The original idea for rimfire ammunition originally appeared in 1831 in a patent which, like the rimfire cartridges of today, also used a thin case. This design eventually became the Flobert .22 BB Cap by 1845. This ammunition cartridge housed the priming compound just inside of the rim. The initial velocities were very low, even being related to the strength of an airgun.
Then the .22 Short was introduced in 1857, which used a longer rimfire casing and 4 grains of black gunpowder. This cartridge was to be used by Smith & Wesson for their first pistol.
Eventually, the cartridge became the 22 Long we know presently – one of the most commonly used cartridges in the world (not to be mistaken with the 22 LR cartridge though). Currently .22 caliber rimfire ammo exhibits the last remnants of the early rimfire cartridge.

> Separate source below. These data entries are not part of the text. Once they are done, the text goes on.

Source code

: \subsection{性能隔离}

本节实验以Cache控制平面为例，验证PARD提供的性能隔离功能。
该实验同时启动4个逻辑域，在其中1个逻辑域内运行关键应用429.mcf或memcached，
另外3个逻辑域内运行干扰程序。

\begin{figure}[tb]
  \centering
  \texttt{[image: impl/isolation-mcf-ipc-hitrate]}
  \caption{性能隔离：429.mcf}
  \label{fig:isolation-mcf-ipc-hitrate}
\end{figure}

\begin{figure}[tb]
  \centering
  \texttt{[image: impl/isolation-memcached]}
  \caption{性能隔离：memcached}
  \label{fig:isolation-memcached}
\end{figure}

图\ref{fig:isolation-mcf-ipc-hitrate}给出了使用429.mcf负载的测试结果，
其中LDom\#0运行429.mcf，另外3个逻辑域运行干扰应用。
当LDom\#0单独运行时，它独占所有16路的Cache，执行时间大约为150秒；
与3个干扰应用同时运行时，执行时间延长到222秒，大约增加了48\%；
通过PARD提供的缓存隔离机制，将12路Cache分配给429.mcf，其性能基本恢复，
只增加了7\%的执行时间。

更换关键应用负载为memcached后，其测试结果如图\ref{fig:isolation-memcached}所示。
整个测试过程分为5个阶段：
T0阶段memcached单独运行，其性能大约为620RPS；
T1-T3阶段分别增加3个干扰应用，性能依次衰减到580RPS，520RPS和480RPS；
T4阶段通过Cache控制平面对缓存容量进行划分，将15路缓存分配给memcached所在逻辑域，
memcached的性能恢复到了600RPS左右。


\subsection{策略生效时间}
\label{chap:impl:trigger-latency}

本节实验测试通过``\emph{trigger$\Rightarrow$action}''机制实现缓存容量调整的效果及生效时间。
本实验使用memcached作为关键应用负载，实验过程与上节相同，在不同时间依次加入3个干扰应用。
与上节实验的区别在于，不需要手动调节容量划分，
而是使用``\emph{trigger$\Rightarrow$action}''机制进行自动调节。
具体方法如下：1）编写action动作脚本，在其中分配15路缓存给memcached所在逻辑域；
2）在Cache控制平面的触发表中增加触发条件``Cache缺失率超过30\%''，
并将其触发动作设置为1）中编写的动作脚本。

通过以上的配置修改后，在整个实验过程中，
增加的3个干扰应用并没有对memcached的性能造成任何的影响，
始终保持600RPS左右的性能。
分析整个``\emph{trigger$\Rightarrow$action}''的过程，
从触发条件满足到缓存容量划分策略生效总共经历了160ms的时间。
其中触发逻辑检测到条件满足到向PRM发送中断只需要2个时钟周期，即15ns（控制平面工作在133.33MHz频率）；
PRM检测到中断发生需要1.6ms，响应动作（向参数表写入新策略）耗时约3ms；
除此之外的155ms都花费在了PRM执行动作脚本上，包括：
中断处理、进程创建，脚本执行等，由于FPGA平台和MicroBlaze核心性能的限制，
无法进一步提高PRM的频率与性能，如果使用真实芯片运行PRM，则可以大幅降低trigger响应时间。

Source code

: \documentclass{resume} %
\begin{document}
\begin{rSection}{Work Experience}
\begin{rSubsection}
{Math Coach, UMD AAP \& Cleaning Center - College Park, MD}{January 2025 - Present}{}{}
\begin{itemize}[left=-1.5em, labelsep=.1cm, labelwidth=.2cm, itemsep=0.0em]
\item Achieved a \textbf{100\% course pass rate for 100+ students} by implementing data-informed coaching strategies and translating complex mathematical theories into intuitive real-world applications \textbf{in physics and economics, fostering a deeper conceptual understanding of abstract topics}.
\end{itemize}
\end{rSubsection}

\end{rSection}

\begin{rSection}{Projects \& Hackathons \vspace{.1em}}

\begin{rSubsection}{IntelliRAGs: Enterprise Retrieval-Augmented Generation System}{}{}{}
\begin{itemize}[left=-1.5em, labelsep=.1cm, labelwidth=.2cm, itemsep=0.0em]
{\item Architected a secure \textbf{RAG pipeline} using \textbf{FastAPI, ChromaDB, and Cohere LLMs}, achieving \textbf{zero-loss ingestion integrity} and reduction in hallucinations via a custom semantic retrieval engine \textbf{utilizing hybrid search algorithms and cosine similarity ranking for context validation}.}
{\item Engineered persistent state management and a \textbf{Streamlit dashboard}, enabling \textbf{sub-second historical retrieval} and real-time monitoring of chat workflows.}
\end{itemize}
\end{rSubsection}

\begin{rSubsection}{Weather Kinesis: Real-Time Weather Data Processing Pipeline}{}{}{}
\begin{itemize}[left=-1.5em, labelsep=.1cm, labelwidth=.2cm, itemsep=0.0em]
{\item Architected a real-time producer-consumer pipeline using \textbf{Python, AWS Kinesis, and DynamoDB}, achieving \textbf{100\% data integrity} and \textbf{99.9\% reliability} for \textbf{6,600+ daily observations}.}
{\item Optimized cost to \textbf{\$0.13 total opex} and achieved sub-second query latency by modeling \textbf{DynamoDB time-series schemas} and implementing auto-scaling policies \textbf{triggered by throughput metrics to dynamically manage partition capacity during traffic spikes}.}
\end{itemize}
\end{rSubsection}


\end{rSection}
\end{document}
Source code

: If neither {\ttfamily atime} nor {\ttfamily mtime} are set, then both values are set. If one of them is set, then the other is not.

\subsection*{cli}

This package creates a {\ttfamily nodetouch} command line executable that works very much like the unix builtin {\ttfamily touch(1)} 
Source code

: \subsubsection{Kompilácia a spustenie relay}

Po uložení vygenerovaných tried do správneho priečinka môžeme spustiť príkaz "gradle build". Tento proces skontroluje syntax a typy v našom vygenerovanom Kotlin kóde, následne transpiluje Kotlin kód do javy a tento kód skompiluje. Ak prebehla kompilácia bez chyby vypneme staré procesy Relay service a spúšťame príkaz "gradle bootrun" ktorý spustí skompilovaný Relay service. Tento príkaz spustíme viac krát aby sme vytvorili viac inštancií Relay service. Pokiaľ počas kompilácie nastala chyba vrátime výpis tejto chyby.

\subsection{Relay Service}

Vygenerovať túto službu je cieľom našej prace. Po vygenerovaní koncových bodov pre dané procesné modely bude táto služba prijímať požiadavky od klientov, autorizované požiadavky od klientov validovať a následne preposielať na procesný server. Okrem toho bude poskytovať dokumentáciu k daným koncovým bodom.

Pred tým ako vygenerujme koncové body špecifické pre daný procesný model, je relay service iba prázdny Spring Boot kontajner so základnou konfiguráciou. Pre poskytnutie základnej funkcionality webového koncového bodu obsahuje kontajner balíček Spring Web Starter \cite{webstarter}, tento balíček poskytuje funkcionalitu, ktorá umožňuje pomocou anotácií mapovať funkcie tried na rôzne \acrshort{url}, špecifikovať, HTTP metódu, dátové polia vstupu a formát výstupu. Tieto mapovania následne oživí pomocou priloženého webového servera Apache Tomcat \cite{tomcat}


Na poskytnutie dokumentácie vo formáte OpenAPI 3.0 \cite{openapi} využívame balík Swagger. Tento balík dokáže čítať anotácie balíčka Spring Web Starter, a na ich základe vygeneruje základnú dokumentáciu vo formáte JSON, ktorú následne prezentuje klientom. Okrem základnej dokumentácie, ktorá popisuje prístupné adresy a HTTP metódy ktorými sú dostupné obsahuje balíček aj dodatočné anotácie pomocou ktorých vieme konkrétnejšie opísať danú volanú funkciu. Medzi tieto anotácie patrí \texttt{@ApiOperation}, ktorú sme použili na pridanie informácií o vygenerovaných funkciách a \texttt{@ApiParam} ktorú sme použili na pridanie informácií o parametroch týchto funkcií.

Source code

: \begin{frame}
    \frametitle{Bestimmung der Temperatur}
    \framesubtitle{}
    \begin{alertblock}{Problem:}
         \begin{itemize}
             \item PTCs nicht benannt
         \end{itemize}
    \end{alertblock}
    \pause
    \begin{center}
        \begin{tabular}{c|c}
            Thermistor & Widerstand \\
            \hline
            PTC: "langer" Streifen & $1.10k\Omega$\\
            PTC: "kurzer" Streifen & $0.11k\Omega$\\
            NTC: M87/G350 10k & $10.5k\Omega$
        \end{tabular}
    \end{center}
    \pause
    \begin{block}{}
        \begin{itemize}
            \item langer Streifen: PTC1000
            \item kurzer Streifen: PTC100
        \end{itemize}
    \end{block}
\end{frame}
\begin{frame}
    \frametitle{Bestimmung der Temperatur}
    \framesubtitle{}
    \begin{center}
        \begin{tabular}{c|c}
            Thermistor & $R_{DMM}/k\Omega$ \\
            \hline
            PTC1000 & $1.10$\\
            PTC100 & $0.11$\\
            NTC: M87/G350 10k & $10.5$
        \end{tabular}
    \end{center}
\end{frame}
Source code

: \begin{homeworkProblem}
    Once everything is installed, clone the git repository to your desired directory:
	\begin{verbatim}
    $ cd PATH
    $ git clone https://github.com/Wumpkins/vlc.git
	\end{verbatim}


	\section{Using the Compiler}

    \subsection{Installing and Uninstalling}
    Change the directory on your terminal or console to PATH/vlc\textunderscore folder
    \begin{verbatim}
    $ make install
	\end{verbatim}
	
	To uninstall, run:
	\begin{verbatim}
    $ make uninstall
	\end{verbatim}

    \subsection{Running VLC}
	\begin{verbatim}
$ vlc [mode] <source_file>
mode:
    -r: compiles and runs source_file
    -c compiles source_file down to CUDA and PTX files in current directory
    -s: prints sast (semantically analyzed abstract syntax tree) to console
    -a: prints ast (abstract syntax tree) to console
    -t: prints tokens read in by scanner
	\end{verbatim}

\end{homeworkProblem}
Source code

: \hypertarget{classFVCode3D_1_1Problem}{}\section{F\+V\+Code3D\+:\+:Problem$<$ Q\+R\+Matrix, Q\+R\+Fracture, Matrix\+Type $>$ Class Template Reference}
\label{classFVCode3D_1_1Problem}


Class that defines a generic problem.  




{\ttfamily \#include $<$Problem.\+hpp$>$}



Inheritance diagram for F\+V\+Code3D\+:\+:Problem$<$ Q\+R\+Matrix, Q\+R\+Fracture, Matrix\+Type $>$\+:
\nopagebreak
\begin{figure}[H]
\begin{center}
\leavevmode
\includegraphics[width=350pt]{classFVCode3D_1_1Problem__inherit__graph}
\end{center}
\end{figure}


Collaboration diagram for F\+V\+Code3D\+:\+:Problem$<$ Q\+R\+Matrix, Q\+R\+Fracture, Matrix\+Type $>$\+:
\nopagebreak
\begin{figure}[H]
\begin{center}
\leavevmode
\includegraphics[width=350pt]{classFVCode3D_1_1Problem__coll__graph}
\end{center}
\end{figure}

Rimfire ammunition is a type of firearm cartridge in which the firing pin strikes the rim of the base, instead of the primer cap at the base center (otherwise known as a centerfire cartridge). The rimfire cartridge rim is simply a lengthened and widened percussion cap that houses the priming compound. The cartridge case holds the gun powder and the bullet. Rimfire ammunition cartridges are not reloaded after the initial firing, since the head is damaged by the firing pin force. While an assortment of other priming procedures have been theorized, only the rimfire and centerfire priming procedures are commonly used.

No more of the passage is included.